Hydraulic, Pneumatic, or Manual?

There are many different factors to consider when deciding which clamping method should be used on a fixture.  Each of them: hydraulic, pneumatic, and manual, all have their own unique qualities that may make them right for the job.  To find the best suitable clamping method for the job, we consider six main factors: cost, cycle time of the job, employee utilization, customer preference, clamping force, and component size. 

As can be expected, hydraulic and pneumatic fixtures tend to be more costly than their manual counterparts, due to the number of support features.  For example, hoses and fittings, valves, switches, intensifiers, and power supplies.  Not to mention the clamps themselves can be quite costly.  Also, if a pneumatic or hydraulic clamp were to malfunction, it may not be a quick fix and can lead to some lengthy downtime.

Which brings up another factor, the cycle time of the job.  The cycle time of the job is very important to take into consideration.  Let’s face it; the old adage “Chips Make Money” is true. If a machine is sitting idol while the operator is loading the part, the company is losing money.  Or maybe the machine is not being run at its’ fullest potential. Is there a clamping method to speed up the loading and unloading process? Is there one that could allow more parts to be run at time?

Those questions may be answered after looking at the employee utilization of the job.  Employee utilization is what task(s) the machine operator has to accomplish while the part is being machined.  If the machine operator has to complete secondary work on the part (i.e. sanding, de-burring), do they have enough time to manually tighten down 32 clamps?  Also, the machine operator maybe required to operate a couple of different machines at time.  This can strain their concentration, as well as limiting loading and unloading duties.

Customer preferences should also be considered.  After all the customer is always right.  Some customers may insist on using a clamping method, because they are familiar with it, view it to be more convenient for them (i.e. using existing shop air as the pneumatic clamping source), or they may just want to keep the job as simple as possible.  What ever the reason, listening to what the customer has to say, can be vital to the overall success of the project.
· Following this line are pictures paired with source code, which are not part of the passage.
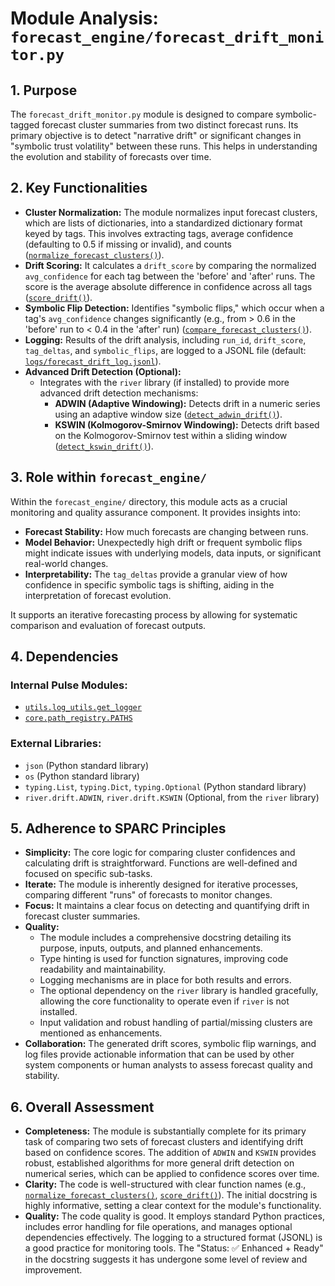 # Module Analysis: `forecast_engine/forecast_drift_monitor.py`

## 1. Purpose

The `forecast_drift_monitor.py` module is designed to compare symbolic-tagged forecast cluster summaries from two distinct forecast runs. Its primary objective is to detect "narrative drift" or significant changes in "symbolic trust volatility" between these runs. This helps in understanding the evolution and stability of forecasts over time.

## 2. Key Functionalities

*   **Cluster Normalization:** The module normalizes input forecast clusters, which are lists of dictionaries, into a standardized dictionary format keyed by tags. This involves extracting tags, average confidence (defaulting to 0.5 if missing or invalid), and counts ([`normalize_forecast_clusters()`](../../forecast_engine/forecast_drift_monitor.py:46)).
*   **Drift Scoring:** It calculates a `drift_score` by comparing the normalized `avg_confidence` for each tag between the 'before' and 'after' runs. The score is the average absolute difference in confidence across all tags ([`score_drift()`](../../forecast_engine/forecast_drift_monitor.py:58)).
*   **Symbolic Flip Detection:** Identifies "symbolic flips," which occur when a tag's `avg_confidence` changes significantly (e.g., from > 0.6 in the 'before' run to < 0.4 in the 'after' run) ([`compare_forecast_clusters()`](../../forecast_engine/forecast_drift_monitor.py:76)).
*   **Logging:** Results of the drift analysis, including `run_id`, `drift_score`, `tag_deltas`, and `symbolic_flips`, are logged to a JSONL file (default: [`logs/forecast_drift_log.jsonl`](../../logs/forecast_drift_log.jsonl)).
*   **Advanced Drift Detection (Optional):**
    *   Integrates with the `river` library (if installed) to provide more advanced drift detection mechanisms:
        *   **ADWIN (Adaptive Windowing):** Detects drift in a numeric series using an adaptive window size ([`detect_adwin_drift()`](../../forecast_engine/forecast_drift_monitor.py:121)).
        *   **KSWIN (Kolmogorov-Smirnov Windowing):** Detects drift based on the Kolmogorov-Smirnov test within a sliding window ([`detect_kswin_drift()`](../../forecast_engine/forecast_drift_monitor.py:136)).

## 3. Role within `forecast_engine/`

Within the `forecast_engine/` directory, this module acts as a crucial monitoring and quality assurance component. It provides insights into:
*   **Forecast Stability:** How much forecasts are changing between runs.
*   **Model Behavior:** Unexpectedly high drift or frequent symbolic flips might indicate issues with underlying models, data inputs, or significant real-world changes.
*   **Interpretability:** The `tag_deltas` provide a granular view of how confidence in specific symbolic tags is shifting, aiding in the interpretation of forecast evolution.

It supports an iterative forecasting process by allowing for systematic comparison and evaluation of forecast outputs.

## 4. Dependencies

### Internal Pulse Modules:
*   [`utils.log_utils.get_logger`](../../utils/log_utils.py)
*   [`core.path_registry.PATHS`](../../core/path_registry.py)

### External Libraries:
*   `json` (Python standard library)
*   `os` (Python standard library)
*   `typing.List`, `typing.Dict`, `typing.Optional` (Python standard library)
*   `river.drift.ADWIN`, `river.drift.KSWIN` (Optional, from the `river` library)

## 5. Adherence to SPARC Principles

*   **Simplicity:** The core logic for comparing cluster confidences and calculating drift is straightforward. Functions are well-defined and focused on specific sub-tasks.
*   **Iterate:** The module is inherently designed for iterative processes, comparing different "runs" of forecasts to monitor changes.
*   **Focus:** It maintains a clear focus on detecting and quantifying drift in forecast cluster summaries.
*   **Quality:**
    *   The module includes a comprehensive docstring detailing its purpose, inputs, outputs, and planned enhancements.
    *   Type hinting is used for function signatures, improving code readability and maintainability.
    *   Logging mechanisms are in place for both results and errors.
    *   The optional dependency on the `river` library is handled gracefully, allowing the core functionality to operate even if `river` is not installed.
    *   Input validation and robust handling of partial/missing clusters are mentioned as enhancements.
*   **Collaboration:** The generated drift scores, symbolic flip warnings, and log files provide actionable information that can be used by other system components or human analysts to assess forecast quality and stability.

## 6. Overall Assessment

*   **Completeness:** The module is substantially complete for its primary task of comparing two sets of forecast clusters and identifying drift based on confidence scores. The addition of `ADWIN` and `KSWIN` provides robust, established algorithms for more general drift detection on numerical series, which can be applied to confidence scores over time.
*   **Clarity:** The code is well-structured with clear function names (e.g., [`normalize_forecast_clusters()`](../../forecast_engine/forecast_drift_monitor.py:46), [`score_drift()`](../../forecast_engine/forecast_drift_monitor.py:58)). The initial docstring is highly informative, setting a clear context for the module's functionality.
*   **Quality:** The code quality is good. It employs standard Python practices, includes error handling for file operations, and manages optional dependencies effectively. The logging to a structured format (JSONL) is a good practice for monitoring tools. The "Status: ✅ Enhanced + Ready" in the docstring suggests it has undergone some level of review and improvement.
Sometimes the customer would like to use a particular clamping method, but because of the clamping force required it is not possible.  The clamping force of a given project depends on how the part is being machined.  The part maybe machined in such a way that if manual clamps were used the part could come out of the fixture.  It is important to find out the greatest amount of force exerted on the part at any one time during the machining process. Knowing the greatest force can help with determination of the clamping method to be used. 

The last factor that will be discussed is the component size.  Component size refers to the size of the clamp support features and the clamps themselves.  Take hydraulic or pneumatic clamps, they require much more room on the fixture than manual clamps.  This can limit the number of parts to be put on a fixture.  What are the pros and cons of using a smaller manual clamp that allows for more parts, but may sacrifice loading and unloading speed? As opposed to the pros and cons of use bulky hydraulic or pneumatic clamps that will speed up loading and unloading, but sacrifice the number of parts that can be machine at one time?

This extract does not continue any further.